- _PROBLEM TO WORK ON_: Filter the records below down to lines containing "System".

- _SUPPLIED MATERIAL_:
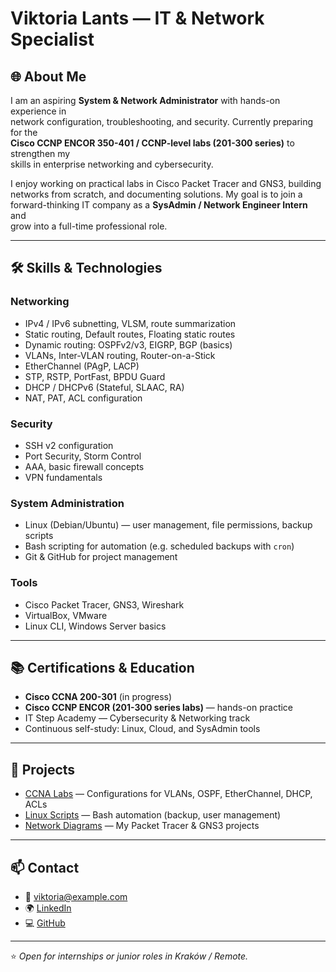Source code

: # Viktoria Lants — IT & Network Specialist

## 🌐 About Me
I am an aspiring **System & Network Administrator** with hands-on experience in  
network configuration, troubleshooting, and security. Currently preparing for the  
**Cisco CCNP ENCOR 350-401 / CCNP-level labs (201-300 series)** to strengthen my  
skills in enterprise networking and cybersecurity.

I enjoy working on practical labs in Cisco Packet Tracer and GNS3, building  
networks from scratch, and documenting solutions. My goal is to join a  
forward-thinking IT company as a **SysAdmin / Network Engineer Intern** and  
grow into a full-time professional role.

---

## 🛠 Skills & Technologies

### Networking
- IPv4 / IPv6 subnetting, VLSM, route summarization
- Static routing, Default routes, Floating static routes
- Dynamic routing: OSPFv2/v3, EIGRP, BGP (basics)
- VLANs, Inter-VLAN routing, Router-on-a-Stick
- EtherChannel (PAgP, LACP)
- STP, RSTP, PortFast, BPDU Guard
- DHCP / DHCPv6 (Stateful, SLAAC, RA)
- NAT, PAT, ACL configuration

### Security
- SSH v2 configuration
- Port Security, Storm Control
- AAA, basic firewall concepts
- VPN fundamentals

### System Administration
- Linux (Debian/Ubuntu) — user management, file permissions, backup scripts
- Bash scripting for automation (e.g. scheduled backups with `cron`)
- Git & GitHub for project management

### Tools
- Cisco Packet Tracer, GNS3, Wireshark
- VirtualBox, VMware
- Linux CLI, Windows Server basics

---

## 📚 Certifications & Education
- **Cisco CCNA 200-301** (in progress)
- **Cisco CCNP ENCOR (201-300 series labs)** — hands-on practice  
- IT Step Academy — Cybersecurity & Networking track  
- Continuous self-study: Linux, Cloud, and SysAdmin tools

---

## 🚀 Projects
- [CCNA Labs](./labs) — Configurations for VLANs, OSPF, EtherChannel, DHCP, ACLs  
- [Linux Scripts](./linux-scripts) — Bash automation (backup, user management)  
- [Network Diagrams](./diagrams) — My Packet Tracer & GNS3 projects  

---

## 📫 Contact
- 📧 viktoria@example.com  
- 🌍 [LinkedIn](https://www.linkedin.com/)  
- 💻 [GitHub](https://github.com/yourusername)  

---
⭐ *Open for internships or junior roles in Kraków / Remote.*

- _WRITTEN SOLUTION_:
I am an aspiring **System & Network Administrator** with hands-on experience in  
### System Administration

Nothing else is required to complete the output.